Alas, we know the moon is not made out of cheese. But what are the craters on the moon?
In this simple moon crater activity, we will explore how the moon gets its Swiss cheese appearance, and why we see the craters so vividly.
Make Moon Craters STEM Activity
- Fill the cake pan about halfway with flour or moon sand.
- Try dropping different size marbles from different heights and angles.
** You may want to do this activity outside since inevitably, flour or moon sand will spill out of the cake pan.
My kids had a lot of fun with this moon crater activity. At first, they calmly dropped a couple of marbles and observed the different size holes the marbles made. But then things got a little crazy, and they started pretending that a massive asteroid shower collided with the moon. Marbles started bouncing off and landing on top of each other. That resulted in lots of giggles and exclamations of “let’s do that again!”
I do recommend using moon sand instead of flour for this activity. Moon sand is moldable, so it will retain the shapes of the marbles better than just flour.
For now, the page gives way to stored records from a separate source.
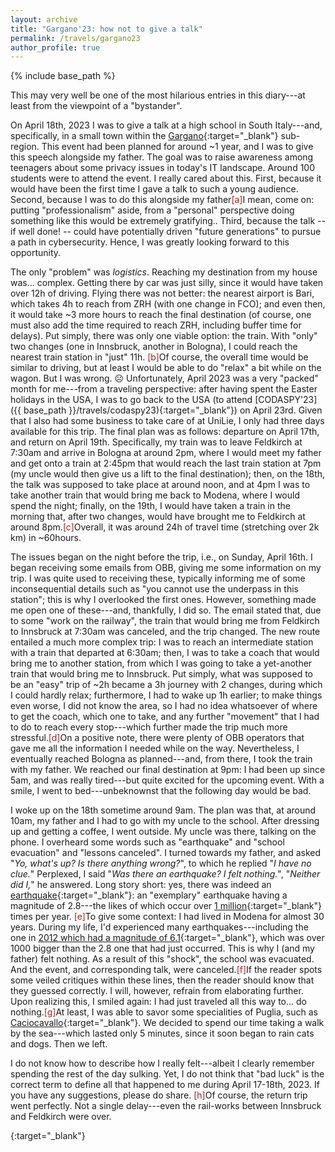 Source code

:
 ```yaml
---
layout: archive
title: "Gargano'23: how not to give a talk"
permalink: /travels/gargano23
author_profile: true
---
```


{% include base_path %}

This may very well be one of the most hilarious entries in this diary---at least from the viewpoint of a "bystander".


On April 18th, 2023 I was to give a talk at a high school in South Italy---and, specifically, in a small town within the [Gargano](https://en.wikipedia.org/wiki/Gargano){:target="_blank"} sub-region. This event had been planned for around ~1 year, and I was to give this speech alongside my father. The goal was to raise awareness among teenagers about some privacy issues in today's IT landscape. Around 100 students were to attend the event.
I really cared about this. First, because it would have been the first time I gave a talk to such a young audience. Second, because I was to do this alongside my father<span class="footnote"><a style="color:firebrick">[a]</a><span class="footnote_content">I mean, come on: putting "professionalism" aside, from a "personal" perspective doing something like this would be extremely gratifying.</span></span>. Third, because the talk -- if well done! -- could have potentially driven "future generations" to pursue a path in cybersecurity. Hence, I was greatly looking forward to this opportunity. 

The only "problem" was _logistics_. Reaching my destination from my house was... complex. Getting there by car was just silly, since it would have taken over 12h of driving. Flying there was not better: the nearest airport is Bari, which takes 4h to reach from ZRH (with one change in FCO); and even then, it would take ~3 more hours to reach the final destination (of course, one must also add the time required to reach ZRH, including buffer time for delays). Put simply, there was only one viable option: the train. With "only" two changes (one in Innsbruck, another in Bologna), I could reach the nearest train station in "just" 11h. <span class="footnote"><a style="color:firebrick">[b]</a><span class="footnote_content">Of course, the overall time would be similar to driving, but at least I would be able to do "relax" a bit while on the wagon. But I was wrong. ☹</span></span> Unfortunately, April 2023 was a very "packed" month for me---from a traveling perspective: after having spent the Easter holidays in the USA, I was to go back to the USA (to attend [CODASPY'23]({{ base_path }}/travels/codaspy23){:target="_blank"}) on April 23rd. Given that I also had some business to take care of at UniLie, I only had three days available for this trip. The final plan was as follows: departure on April 17th, and return on April 19th. Specifically, my train was to leave Feldkirch at 7:30am and arrive in Bologna at around 2pm, where I would meet my father and get onto a train at 2:45pm that would reach the last train station at 7pm (my uncle would then give us a lift to the final destination); then, on the 18th, the talk was supposed to take place at around noon, and at 4pm I was to take another train that would bring me back to Modena, where I would spend the night; finally, on the 19th, I would have taken a train in the morning that, after two changes, would have brought me to Feldkirch at around 8pm.<span class="footnote"><a style="color:firebrick">[c]</a><span class="footnote_content">Overall, it was around 24h of travel time (stretching over 2k km) in ~60hours.</span></span>  

The issues began on the night before the trip, i.e., on Sunday, April 16th. I began receiving some emails from OBB, giving me some information on my trip. I was quite used to receiving these, typically informing me of some inconsequential details such as "you cannot use the underpass in this station"; this is why I overlooked the first ones. However, something made me open one of these---and, thankfully, I did so. The email stated that, due to some "work on the railway", the train that would bring me from Feldkirch to Innsbruck at 7:30am was canceled, and the trip changed. The new route entailed a much more complex trip: I was to reach an intermediate station with a train that departed at 6:30am; then, I was to take a coach that would bring me to another station, from which I was going to take a yet-another train that would bring me to Innsbruck. Put simply, what was supposed to be an "easy" trip of ~2h became a 3h journey with 2 changes, during which I could hardly relax; furthermore, I had to wake up 1h earlier; to make things even worse, I did not know the area, so I had no idea whatsoever of where to get the coach, which one to take, and any further "movement" that I had to do to reach every stop---which further made the trip much more stressful.<span class="footnote"><a style="color:firebrick">[d]</a><span class="footnote_content">On a positive note, there were plenty of OBB operators that gave me all the information I needed while on the way.</span></span> Nevertheless, I eventually reached Bologna as planned---and, from there, I took the train with my father. We reached our final destination at 9pm: I had been up since 5am, and was really tired---but quite excited for the upcoming event. With a smile, I went to bed---unbeknownst that the following day would be bad.

I woke up on the 18th sometime around 9am. The plan was that, at around 10am, my father and I had to go with my uncle to the school. After dressing up and getting a coffee, I went outside. My uncle was there, talking on the phone. I overheard some words such as "earthquake" and "school evacuation" and "lessons canceled". I turned towards my father, and asked "_Yo, what's up? Is there anything wrong?_", to which he replied "_I have no clue._" Perplexed, I said "_Was there an earthquake? I felt nothing._", "_Neither did I,_" he answered. Long story short: yes, there was indeed an [earthquake](https://www.statoquotidiano.it/18/04/2023/terremoto-sul-gargano-scossa-di-28-con-epicentro-a-monte-santangelo/991069/){:target="_blank"}: an "exemplary" earthquake having a magnitude of 2.8---the likes of which occur over [1 million](https://en.wikipedia.org/wiki/Richter_scale){:target="_blank"} times per year. <span class="footnote"><a style="color:firebrick">[e]</a><span class="footnote_content">To give some context: I had lived in Modena for almost 30 years. During my life, I'd experienced many earthquakes---including the one in [2012 which had a magnitude of 6.1](https://en.wikipedia.org/wiki/2012_Northern_Italy_earthquakes){:target="_blank"}, which was over 1000 bigger than the 2.8 one that had just occurred. This is why I (and my father) felt nothing.</span></span> As a result of this "shock", the school was evacuated. And the event, and corresponding talk, were canceled.<span class="footnote"><a style="color:firebrick">[f]</a><span class="footnote_content">If the reader spots some veiled critiques within these lines, then the reader should know that they guessed correctly. I will, however, refrain from elaborating further.</span></span> Upon realizing this, I smiled again: I had just traveled all this way to... do nothing.<span class="footnote"><a style="color:firebrick">[g]</a><span class="footnote_content">At least, I was able to savor some specialities of Puglia, such as [Caciocavallo](https://en.wikipedia.org/wiki/Caciocavallo){:target="_blank"}.</span></span> We decided to spend our time taking a walk by the sea---which lasted only 5 minutes, since it soon began to rain cats and dogs. Then we left.

I do not know how to describe how I really felt---albeit I clearly remember spending the rest of the day sulking. Yet, I do not think that "bad luck" is the correct term to define all that happened to me during April 17-18th, 2023. If you have any suggestions, please do share. <span class="footnote"><a style="color:firebrick">[h]</a><span class="footnote_content">Of course, the return trip went perfectly. Not a single delay---even the rail-works between Innsbruck and Feldkirch were over.</span></span>

















{:target="_blank"}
This moon crater activity also doubles as a gross motor activity because it takes good aim to get the marbles in the cake pan. We had many that either completely missed the pan or hit the edge and bounced out. The kids had fun chasing after the runaway “asteroids.”
I explained to them that sometimes, an asteroid or meteorite might miss the moon or make only slight contact. In those cases, no new craters are formed.
Science Behind Moon Craters
Moon craters formed when asteroids or meteorites (aka rocks from space) smash into the surface. The simple impact craters have a smooth, bowl-like shape with smooth walls, which are the ones you see in this experiment.
The impact was so powerful that it generates a shock wave that sprays materials out in all directions. You can see the spray if you observe the flour or moon sand carefully as the marble landed.
The moon doesn’t have an atmosphere. It has no wind, weather, or water. Thus, once a mark (in this case, a huge mark) has been made on the moon, there is not much that can erase it.
- Try dropping different objects in the cake pan, such as irregularly shaped rocks. What shapes are the craters they create?
- Drop something extremely light, like a styrofoam ball, from the same height as marble with similar size. What do you observe about the craters?
- Throw the marble at the flour instead of just dropping it. Is the crater bigger?